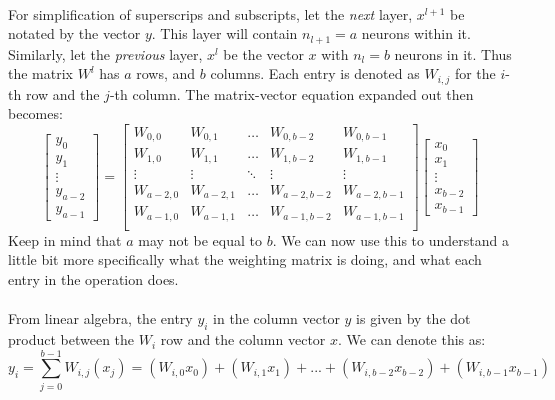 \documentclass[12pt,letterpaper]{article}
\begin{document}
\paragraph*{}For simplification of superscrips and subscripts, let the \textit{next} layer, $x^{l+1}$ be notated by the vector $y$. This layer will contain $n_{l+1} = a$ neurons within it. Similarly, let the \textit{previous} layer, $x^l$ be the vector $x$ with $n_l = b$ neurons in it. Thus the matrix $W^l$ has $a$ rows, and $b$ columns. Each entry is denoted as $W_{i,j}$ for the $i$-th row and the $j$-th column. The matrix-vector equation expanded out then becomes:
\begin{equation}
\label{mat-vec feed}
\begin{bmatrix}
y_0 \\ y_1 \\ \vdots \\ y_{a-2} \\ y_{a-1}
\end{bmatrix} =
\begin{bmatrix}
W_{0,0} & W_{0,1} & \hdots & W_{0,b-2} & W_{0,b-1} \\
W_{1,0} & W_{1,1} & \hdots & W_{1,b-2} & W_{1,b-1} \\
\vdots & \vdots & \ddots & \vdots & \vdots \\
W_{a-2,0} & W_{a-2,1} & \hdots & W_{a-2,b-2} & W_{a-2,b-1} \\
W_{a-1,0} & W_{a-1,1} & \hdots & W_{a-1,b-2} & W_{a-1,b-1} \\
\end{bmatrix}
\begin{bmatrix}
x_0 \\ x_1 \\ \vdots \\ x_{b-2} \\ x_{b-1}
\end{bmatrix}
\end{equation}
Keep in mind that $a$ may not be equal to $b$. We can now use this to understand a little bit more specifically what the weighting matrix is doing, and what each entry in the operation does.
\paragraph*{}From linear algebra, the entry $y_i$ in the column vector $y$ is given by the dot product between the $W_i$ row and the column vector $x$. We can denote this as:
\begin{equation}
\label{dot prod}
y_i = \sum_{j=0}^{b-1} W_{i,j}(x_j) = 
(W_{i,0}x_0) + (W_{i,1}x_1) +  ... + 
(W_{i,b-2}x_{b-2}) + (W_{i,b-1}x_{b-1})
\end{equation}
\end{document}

════════

◆ What you will do
The material is to be written out word for word, and the pictures are to be left out.

◆ Solution for this problem
 \documentclass[12pt,letterpaper]{article}
\begin{document}
\paragraph*{}For simplification of superscrips and subscripts, let the \textit{next} layer, $x^{l+1}$ be notated by the vector $y$. This layer will contain $n_{l+1} = a$ neurons within it. Similarly, let the \textit{previous} layer, $x^l$ be the vector $x$ with $n_l = b$ neurons in it. Thus the matrix $W^l$ has $a$ rows, and $b$ columns. Each entry is denoted as $W_{i,j}$ for the $i$-th row and the $j$-th column. The matrix-vector equation expanded out then becomes:
\begin{equation}
\label{mat-vec feed}
\begin{bmatrix}
y_0 \\ y_1 \\ \vdots \\ y_{a-2} \\ y_{a-1}
\end{bmatrix} =
\begin{bmatrix}
W_{0,0} & W_{0,1} & \hdots & W_{0,b-2} & W_{0,b-1} \\
W_{1,0} & W_{1,1} & \hdots & W_{1,b-2} & W_{1,b-1} \\
\vdots & \vdots & \ddots & \vdots & \vdots \\
W_{a-2,0} & W_{a-2,1} & \hdots & W_{a-2,b-2} & W_{a-2,b-1} \\
W_{a-1,0} & W_{a-1,1} & \hdots & W_{a-1,b-2} & W_{a-1,b-1} \\
\end{bmatrix}
\begin{bmatrix}
x_0 \\ x_1 \\ \vdots \\ x_{b-2} \\ x_{b-1}
\end{bmatrix}
\end{equation}
Keep in mind that $a$ may not be equal to $b$. We can now use this to understand a little bit more specifically what the weighting matrix is doing, and what each entry in the operation does.
\paragraph*{}From linear algebra, the entry $y_i$ in the column vector $y$ is given by the dot product between the $W_i$ row and the column vector $x$. We can denote this as:
\begin{equation}
\label{dot prod}
y_i = \sum_{j=0}^{b-1} W_{i,j}(x_j) = 
(W_{i,0}x_0) + (W_{i,1}x_1) +  ... + 
(W_{i,b-2}x_{b-2}) + (W_{i,b-1}x_{b-1})
\end{equation}
\end{document}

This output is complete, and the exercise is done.